Pero el SEÑOR POLVAZO que voy a echar con Didier, en mi mente, implica muchas cosas; como un montón de tequieros y guarradas a la oreja, bastante de mirarse a los ojos y sonreír como si fuera la primera vez que nos vemos en un largo tiempo y muchos, muchos minutos de caricias, de estas de «disfrutar cada centímetro de nuestra piel». Y las caricias a contrapelo no son eróticas, así que vamos a empezar preparando el terreno: me voy a hacer la cera. Y puede que después me vuelva loca e incluso me ponga cremitas perfumadas o alguna cosa de esas. Dero y yo llevamos sin tocarnos desde el incidente de la rodilla, pero no podremos resistirnos a una piel suave que huela a… No sé, ¿a qué huelen esas cremas?
Como muestra de mi renovada energía y de mi ánimo de volver a dominar mi vida y hacer que las cosas cambien, hoy me levanté al primer toque de despertador. Oí a Dero levantarse en la habitación de al lado —porque anoche Gabi nos pidió muy por favor y muy fuerte que si podía dormir conmigo y su hermanito, así que se intercambiaron el sitio—. Me fui a la cocina a ponerme con los desayunos de los niños y, justo cuando le iba a preguntar a Dero si quería el café frío o caliente, oí la ducha.
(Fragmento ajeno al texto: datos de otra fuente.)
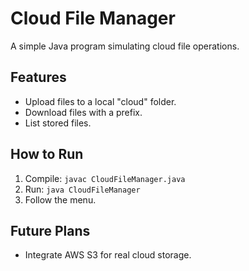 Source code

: # Cloud File Manager
A simple Java program simulating cloud file operations.

## Features
- Upload files to a local "cloud" folder.
- Download files with a prefix.
- List stored files.

## How to Run
1. Compile: `javac CloudFileManager.java`
2. Run: `java CloudFileManager`
3. Follow the menu.

## Future Plans
- Integrate AWS S3 for real cloud storage. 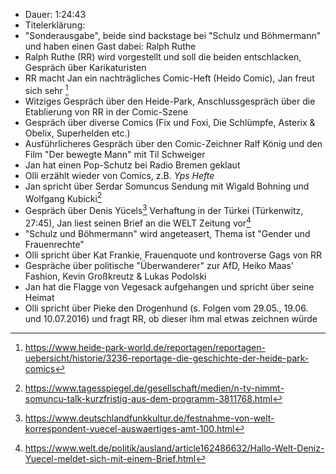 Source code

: - Dauer: 1:24:43
- Titelerklärung:
- "Sonderausgabe", beide sind backstage bei "Schulz und Böhmermann" und haben einen Gast dabei: Ralph Ruthe
- Ralph Ruthe (RR) wird vorgestellt und soll die beiden entschlacken, Gespräch über Karikaturisten
- RR macht Jan ein nachträgliches Comic-Heft (Heido Comic), Jan freut sich sehr [^1]
- Witziges Gespräch über den Heide-Park, Anschlussgespräch über die Etablierung von RR in der Comic-Szene
- Gespräch über diverse Comics (Fix und Foxi, Die Schlümpfe, Asterix & Obelix, Superhelden etc.)
- Ausführlicheres Gespräch über den Comic-Zeichner Ralf König und den Film "Der bewegte Mann" mit Til Schweiger
- Jan hat einen Pop-Schutz bei Radio Bremen geklaut
- Olli erzählt wieder von Comics, z.B. *Yps Hefte*
- Jan spricht über Serdar Somuncus Sendung mit Wigald Bohning und Wolfgang Kubicki[^2]
- Gespräch über Denis Yücels[^3] Verhaftung in der Türkei (Türkenwitz, 27:45), Jan liest seinen Brief an die WELT Zeitung vor[^4]
- "Schulz und Böhmermann" wird angeteasert, Thema ist "Gender und Frauenrechte"
- Olli spricht über Kat Frankie, Frauenquote und kontroverse Gags von RR
- Gespräche über politische "Überwanderer" zur AfD, Heiko Maas' Fashion, Kevin Großkreutz & Lukas Podolski
- Jan hat die Flagge von Vegesack aufgehangen und spricht über seine Heimat
- Olli spricht über Pieke den Drogenhund (s. Folgen vom 29.05., 19.06. und 10.07.2016) und fragt RR, ob dieser ihm mal etwas zeichnen würde


[^1]: https://www.heide-park-world.de/reportagen/reportagen-uebersicht/historie/3236-reportage-die-geschichte-der-heide-park-comics
[^2]: https://www.tagesspiegel.de/gesellschaft/medien/n-tv-nimmt-somuncu-talk-kurzfristig-aus-dem-programm-3811768.html
[^3]: https://www.deutschlandfunkkultur.de/festnahme-von-welt-korrespondent-yuecel-auswaertiges-amt-100.html
[^4]: https://www.welt.de/politik/ausland/article162486632/Hallo-Welt-Deniz-Yuecel-meldet-sich-mit-einem-Brief.html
Me asomé por la puerta del baño:
—¡Iba a ducharme yo!
—¿Y yo qué sabía?
—… —Apreté los labios.
—¿Qué?
Pensé: Podías haber preguntado. Dije:
—Nada.
Esto suponía un ligero contratiempo, porque no puedo ir a hacerme la cera sin ducharme antes, pero seguro que encontraba un rato.
Puede que después de comer, antes de llevar a Maya a la clase de pintura… Tendré que comer rápido.